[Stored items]
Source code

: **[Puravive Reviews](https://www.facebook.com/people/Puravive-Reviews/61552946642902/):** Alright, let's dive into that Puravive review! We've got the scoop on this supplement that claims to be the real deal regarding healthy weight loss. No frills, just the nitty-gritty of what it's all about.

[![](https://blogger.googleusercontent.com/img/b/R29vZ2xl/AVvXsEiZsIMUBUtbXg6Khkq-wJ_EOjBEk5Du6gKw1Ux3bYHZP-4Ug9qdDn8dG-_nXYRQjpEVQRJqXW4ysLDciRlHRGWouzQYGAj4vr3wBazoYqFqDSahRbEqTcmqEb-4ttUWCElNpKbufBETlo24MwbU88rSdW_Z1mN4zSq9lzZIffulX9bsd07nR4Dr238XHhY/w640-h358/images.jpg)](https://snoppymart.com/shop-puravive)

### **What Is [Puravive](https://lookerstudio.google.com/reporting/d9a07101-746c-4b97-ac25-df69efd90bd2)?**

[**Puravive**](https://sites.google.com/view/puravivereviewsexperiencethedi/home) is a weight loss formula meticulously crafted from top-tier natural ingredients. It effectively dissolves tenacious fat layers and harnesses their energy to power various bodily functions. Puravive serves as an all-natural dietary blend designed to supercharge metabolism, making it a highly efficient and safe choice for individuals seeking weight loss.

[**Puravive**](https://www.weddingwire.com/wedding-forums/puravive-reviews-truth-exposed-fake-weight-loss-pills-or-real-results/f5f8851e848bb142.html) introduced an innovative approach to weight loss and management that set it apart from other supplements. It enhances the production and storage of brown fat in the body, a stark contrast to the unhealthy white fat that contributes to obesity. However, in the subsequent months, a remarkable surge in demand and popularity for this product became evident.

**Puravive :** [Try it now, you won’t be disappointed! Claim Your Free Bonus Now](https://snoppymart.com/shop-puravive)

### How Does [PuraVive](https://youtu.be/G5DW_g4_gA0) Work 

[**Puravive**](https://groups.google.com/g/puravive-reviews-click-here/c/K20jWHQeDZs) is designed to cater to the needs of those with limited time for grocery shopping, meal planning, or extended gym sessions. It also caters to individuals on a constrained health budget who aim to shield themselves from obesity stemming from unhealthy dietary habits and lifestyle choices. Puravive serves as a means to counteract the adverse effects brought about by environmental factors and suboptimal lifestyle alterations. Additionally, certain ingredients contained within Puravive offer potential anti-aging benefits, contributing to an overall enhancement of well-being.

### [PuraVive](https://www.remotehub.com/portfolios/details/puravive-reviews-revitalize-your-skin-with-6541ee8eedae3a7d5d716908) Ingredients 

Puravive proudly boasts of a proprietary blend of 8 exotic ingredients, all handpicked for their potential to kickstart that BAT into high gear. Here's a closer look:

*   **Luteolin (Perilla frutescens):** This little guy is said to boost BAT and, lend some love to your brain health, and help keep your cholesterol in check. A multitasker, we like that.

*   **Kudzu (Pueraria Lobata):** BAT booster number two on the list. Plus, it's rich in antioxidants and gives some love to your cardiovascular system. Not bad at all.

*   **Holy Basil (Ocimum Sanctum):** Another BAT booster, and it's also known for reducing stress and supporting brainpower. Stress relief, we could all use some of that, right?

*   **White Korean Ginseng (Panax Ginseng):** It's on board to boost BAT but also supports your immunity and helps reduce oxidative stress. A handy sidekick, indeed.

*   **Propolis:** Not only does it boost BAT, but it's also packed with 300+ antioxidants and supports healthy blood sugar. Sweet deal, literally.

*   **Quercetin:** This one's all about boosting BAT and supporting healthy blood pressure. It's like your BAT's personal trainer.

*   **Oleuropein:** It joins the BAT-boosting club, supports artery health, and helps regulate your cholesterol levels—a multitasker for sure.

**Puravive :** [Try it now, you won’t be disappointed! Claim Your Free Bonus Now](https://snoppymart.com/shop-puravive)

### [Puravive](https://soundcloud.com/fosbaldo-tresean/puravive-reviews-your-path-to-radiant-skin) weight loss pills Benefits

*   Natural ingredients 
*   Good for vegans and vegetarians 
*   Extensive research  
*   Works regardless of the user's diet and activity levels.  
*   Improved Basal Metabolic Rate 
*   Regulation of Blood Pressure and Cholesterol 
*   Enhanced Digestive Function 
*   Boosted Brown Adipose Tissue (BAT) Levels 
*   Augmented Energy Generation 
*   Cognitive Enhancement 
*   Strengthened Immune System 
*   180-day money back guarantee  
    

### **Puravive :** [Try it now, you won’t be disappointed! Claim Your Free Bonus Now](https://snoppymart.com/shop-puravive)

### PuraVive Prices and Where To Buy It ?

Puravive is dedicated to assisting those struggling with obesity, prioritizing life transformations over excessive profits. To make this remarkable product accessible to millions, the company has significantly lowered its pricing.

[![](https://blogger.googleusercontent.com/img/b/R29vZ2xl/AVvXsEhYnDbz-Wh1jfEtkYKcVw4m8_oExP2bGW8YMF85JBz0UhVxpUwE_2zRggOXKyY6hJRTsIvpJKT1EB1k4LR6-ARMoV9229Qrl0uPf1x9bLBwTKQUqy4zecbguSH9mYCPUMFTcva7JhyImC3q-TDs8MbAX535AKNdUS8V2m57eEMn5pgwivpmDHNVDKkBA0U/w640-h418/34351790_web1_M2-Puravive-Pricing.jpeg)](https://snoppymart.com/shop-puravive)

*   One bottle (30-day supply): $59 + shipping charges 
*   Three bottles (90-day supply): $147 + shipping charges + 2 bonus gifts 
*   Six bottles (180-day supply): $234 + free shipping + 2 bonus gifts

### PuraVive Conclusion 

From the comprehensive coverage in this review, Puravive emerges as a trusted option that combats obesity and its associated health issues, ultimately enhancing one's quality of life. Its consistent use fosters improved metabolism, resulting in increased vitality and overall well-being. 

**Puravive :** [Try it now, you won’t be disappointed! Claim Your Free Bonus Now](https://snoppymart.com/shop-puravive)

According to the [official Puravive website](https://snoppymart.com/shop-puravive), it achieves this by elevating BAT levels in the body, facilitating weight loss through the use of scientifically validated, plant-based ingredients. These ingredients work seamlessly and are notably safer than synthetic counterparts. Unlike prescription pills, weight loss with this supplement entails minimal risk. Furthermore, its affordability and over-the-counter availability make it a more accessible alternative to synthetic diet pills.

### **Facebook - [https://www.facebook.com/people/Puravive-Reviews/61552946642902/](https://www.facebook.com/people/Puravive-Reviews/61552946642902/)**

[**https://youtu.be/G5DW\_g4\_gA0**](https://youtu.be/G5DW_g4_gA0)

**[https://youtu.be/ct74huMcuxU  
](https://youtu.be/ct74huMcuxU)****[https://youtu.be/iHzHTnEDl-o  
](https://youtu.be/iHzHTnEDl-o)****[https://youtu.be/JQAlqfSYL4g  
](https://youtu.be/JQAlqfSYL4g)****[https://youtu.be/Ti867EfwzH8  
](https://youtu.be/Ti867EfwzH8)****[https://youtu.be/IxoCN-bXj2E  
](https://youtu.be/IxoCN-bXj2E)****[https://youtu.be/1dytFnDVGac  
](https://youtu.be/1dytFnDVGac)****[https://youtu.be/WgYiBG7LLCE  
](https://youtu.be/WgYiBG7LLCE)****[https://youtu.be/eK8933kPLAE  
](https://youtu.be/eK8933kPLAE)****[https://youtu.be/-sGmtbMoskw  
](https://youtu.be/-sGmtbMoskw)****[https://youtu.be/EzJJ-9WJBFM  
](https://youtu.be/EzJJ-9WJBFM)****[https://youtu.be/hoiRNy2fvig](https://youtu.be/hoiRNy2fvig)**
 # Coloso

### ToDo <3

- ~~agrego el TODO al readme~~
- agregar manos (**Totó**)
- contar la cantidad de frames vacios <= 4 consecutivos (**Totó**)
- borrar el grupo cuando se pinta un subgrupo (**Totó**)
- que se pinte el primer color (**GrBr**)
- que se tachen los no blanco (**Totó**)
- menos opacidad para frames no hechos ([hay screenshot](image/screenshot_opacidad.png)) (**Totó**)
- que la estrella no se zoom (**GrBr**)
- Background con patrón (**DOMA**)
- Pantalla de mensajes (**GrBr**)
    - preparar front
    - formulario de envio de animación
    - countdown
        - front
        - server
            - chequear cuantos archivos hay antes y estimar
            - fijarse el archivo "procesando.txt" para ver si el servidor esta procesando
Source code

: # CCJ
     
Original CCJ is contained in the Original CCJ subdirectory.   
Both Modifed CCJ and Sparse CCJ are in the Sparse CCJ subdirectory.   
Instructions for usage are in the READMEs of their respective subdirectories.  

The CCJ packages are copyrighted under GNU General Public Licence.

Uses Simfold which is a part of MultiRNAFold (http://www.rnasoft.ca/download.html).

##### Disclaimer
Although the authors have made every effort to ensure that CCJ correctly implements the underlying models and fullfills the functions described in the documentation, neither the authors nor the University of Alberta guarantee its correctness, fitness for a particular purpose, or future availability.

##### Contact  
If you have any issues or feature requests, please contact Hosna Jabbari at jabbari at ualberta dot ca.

### Task instructions
Please list every line of the records that contains "helps".

### Reply to the exercise
*   **White Korean Ginseng (Panax Ginseng):** It's on board to boost BAT but also supports your immunity and helps reduce oxidative stress. A handy sidekick, indeed.
*   **Oleuropein:** It joins the BAT-boosting club, supports artery health, and helps regulate your cholesterol levels—a multitasker for sure.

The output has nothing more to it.